Source: Marijuana Moment

Big Donut is teaming up with the NFL, Big Pharma, and the Methodist Church to defeat legalization in Congress

Follow the money: It’s the best-known adage in journalism, and for good reason. People often lie, but a money trail always gives it to you straight.

Just ask the Community Anti-Drug Coalitions of America (CADCA), which recently deleted a list of their major donors from their website. We emailed CADCA, a national anti-drug organization based in Virginia, to ask why they’d do such a thing, but they failed to respond.

The answer, anyway, seems fairly obvious.

They don’t want you to know who puts up the cash to keep cannabis illegal.

Money talks, but donors don’t want to talk about it

Back in July, the dogged journalists at Marijuana Moment first reported that CADCA was actively lobbying against the Cannabis Administration and Opportunity Act, the bill sponsored by Senate Majority Leader Chuck Schumer (D-NY) that would federally legalize cannabis.

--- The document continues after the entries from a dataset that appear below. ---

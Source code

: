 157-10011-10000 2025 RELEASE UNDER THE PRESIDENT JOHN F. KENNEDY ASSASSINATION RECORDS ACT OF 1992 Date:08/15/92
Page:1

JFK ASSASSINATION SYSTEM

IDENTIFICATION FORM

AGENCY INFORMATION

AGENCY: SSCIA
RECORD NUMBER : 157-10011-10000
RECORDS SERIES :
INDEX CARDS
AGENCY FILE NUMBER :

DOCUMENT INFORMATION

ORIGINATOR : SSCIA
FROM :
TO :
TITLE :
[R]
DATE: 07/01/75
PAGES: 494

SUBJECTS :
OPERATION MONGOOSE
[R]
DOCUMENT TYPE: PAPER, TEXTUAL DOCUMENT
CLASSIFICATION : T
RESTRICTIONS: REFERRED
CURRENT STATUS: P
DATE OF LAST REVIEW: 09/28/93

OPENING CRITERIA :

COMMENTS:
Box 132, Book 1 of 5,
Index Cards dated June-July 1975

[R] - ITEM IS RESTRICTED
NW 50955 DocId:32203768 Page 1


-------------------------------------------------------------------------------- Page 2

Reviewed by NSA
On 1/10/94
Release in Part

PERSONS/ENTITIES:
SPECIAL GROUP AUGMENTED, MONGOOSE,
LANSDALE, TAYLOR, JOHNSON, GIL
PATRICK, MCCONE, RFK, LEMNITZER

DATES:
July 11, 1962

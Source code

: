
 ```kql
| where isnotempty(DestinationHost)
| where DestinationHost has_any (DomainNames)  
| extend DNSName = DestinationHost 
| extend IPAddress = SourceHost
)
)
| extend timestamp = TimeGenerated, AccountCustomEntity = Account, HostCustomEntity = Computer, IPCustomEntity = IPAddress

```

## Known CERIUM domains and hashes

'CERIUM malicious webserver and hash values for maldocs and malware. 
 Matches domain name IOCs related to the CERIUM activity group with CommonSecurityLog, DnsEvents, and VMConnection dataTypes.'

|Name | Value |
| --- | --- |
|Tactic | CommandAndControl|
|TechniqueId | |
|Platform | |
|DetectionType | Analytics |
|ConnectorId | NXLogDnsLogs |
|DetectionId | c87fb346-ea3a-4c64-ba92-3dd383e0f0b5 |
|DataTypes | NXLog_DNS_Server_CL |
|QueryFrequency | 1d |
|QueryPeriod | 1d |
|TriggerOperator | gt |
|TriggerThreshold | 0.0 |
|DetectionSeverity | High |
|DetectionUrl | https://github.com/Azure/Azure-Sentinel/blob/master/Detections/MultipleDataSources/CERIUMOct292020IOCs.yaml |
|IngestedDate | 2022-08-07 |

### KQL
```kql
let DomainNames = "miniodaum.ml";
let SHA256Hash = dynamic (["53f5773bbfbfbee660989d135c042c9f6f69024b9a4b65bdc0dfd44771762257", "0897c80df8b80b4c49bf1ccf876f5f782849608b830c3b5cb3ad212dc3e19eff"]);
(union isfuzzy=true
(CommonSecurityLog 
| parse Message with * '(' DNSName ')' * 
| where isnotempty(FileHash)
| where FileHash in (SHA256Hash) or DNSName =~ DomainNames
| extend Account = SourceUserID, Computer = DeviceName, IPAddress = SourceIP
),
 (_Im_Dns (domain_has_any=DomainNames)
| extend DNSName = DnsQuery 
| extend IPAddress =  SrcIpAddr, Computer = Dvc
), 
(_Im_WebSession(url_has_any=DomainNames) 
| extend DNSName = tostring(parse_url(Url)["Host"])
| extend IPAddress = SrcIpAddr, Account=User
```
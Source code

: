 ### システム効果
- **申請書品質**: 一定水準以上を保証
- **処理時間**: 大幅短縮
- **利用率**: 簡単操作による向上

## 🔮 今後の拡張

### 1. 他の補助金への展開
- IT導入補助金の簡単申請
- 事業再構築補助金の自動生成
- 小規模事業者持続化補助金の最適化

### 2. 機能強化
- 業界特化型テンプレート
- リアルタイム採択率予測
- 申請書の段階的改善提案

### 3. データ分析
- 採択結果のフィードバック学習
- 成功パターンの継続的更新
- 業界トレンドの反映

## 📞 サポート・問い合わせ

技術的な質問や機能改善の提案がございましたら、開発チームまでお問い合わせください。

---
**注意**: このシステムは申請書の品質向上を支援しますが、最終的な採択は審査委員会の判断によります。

When Dr. Peter Grinspoon—a primary care physician, author, educator, and cannabis specialist—tweeted out his take on that story, he put the focus squarely on CADCA’s donors.

While it’s no surprise that an overtly anti-drug group would actively oppose legalization, to see who’s really calling the shots you have to follow the money a little further down the line.

And that’s where things get surprising.

What is CADCA, anyway?

Founded in 1992, CADCA’s website says the nonprofit organization is dedicated to “building drug free communities.” This is code for supporting an all-out, never-ending War on Drugs. With headquarters located just outside Washington, DC, CADCA claims to represent “over 5,000 community coalitions,” all committed to maintaining the status quo of marijuana prohibition despite its decades of well-documented failure.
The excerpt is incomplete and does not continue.